Thousands of grandparents and other relative caregivers from across the country, many using walkers and wheelchairs, gathered on the front lawn of the U.S. Capitol, recently to demand changes to healthcare, housing, and kinship laws, as part of the Fifth National GrandRally.
Designed as a national platform for grandparents and other relatives rearing children, the gathering of mostly Black senior citizens on May 10, moved to challenge new federal policies and programs that threaten to dismantle their security.
“Grandparents and other relatives are our nation’s best natural resource when it comes to making a difference in the lives of vulnerable children,” Sen. Ron Wyden (D-Oregon) told the crowd. “In times like these, with so many communities struggling with the opioid epidemic, it’s grandparents and relatives who are often the first to step up and take care of the children who are left behind. I am proud to stand with the families who are improving the lives of children every day. I am going to keep fighting to make sure Congress doesn’t pull the rug out from under them and gives these families the help they need.”
Wyden joined Sen. Chuck Grassley (R-IA), Bob Casey (D-PA), syndicated columnist Michelle Singletary, and musician SaulPaul, in acknowledging the critical roles “grandfamilies” play in keeping children within loving households, and in safe environments.
Casey, along with Sen. Susan Collins, (R-Maine), introduced on May 11 the Supporting Grandparents Raising Grandchildren Act, which would create a federal task force to coordinate a one-stop-shop of resources needed by seniors.
For every child in foster care, nearly 20 children are being raised by relatives outside the child welfare system and are receiving little to no support. There are more than seven million children living in households headed by a grandparent or other relative, and nearly 2.6 million of them are being raised in kinship families with no parent present.
Carrie Robinson, a retired teacher from Bronx, New York, is among those caregivers. Robinson told the AFRO that she made the trip to D.C. to network with and support other grandparents who find themselves pinned behind both financial and housing cuts and who face new challenges as a result.
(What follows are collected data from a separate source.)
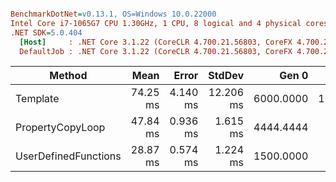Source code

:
 ``` ini

BenchmarkDotNet=v0.13.1, OS=Windows 10.0.22000
Intel Core i7-1065G7 CPU 1.30GHz, 1 CPU, 8 logical and 4 physical cores
.NET SDK=5.0.404
  [Host]     : .NET Core 3.1.22 (CoreCLR 4.700.21.56803, CoreFX 4.700.21.57101), X64 RyuJIT
  DefaultJob : .NET Core 3.1.22 (CoreCLR 4.700.21.56803, CoreFX 4.700.21.57101), X64 RyuJIT


```
|               Method |     Mean |    Error |    StdDev |     Gen 0 |     Gen 1 | Allocated |
|--------------------- |---------:|---------:|----------:|----------:|----------:|----------:|
|             Template | 74.25 ms | 4.140 ms | 12.206 ms | 6000.0000 | 1000.0000 |     27 MB |
|     PropertyCopyLoop | 47.84 ms | 0.936 ms |  1.615 ms | 4444.4444 |  222.2222 |     18 MB |
| UserDefinedFunctions | 28.87 ms | 0.574 ms |  1.224 ms | 1500.0000 |   62.5000 |      6 MB |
Robinson said that the days of grandparents or other relatives simply opening their homes to minor kin has been decimated by legal wrangling and loopholes.
“I have six grandchildren who I care for and through my organization, Grandparents Empowerment Movement, I am becoming more aware of my rights as a caregiver. President Trump, cutting down Medicaid and Medicare, means that my grandkids are at risk for not being able to be seen by physicians or have access to medication,” Robinson said. “I am a retired teacher, so at the same time Trump is attacking the healthcare system, there is a call to reduce our pensions. We have to know our rights and fight for them.”
Nearly 2.7 million grandparents are householders responsible for their grandchildren who live with them, and one in five of them live in poverty.
“Every child in America deserves a safe, supportive and permanent family,” Sharon McDaniel, a member of Casey Family Programs Board of Trustees, and founder, president and CEO of A Second Chance. said before the rally. “More and more, grandparents across America are fulfilling this vital role.”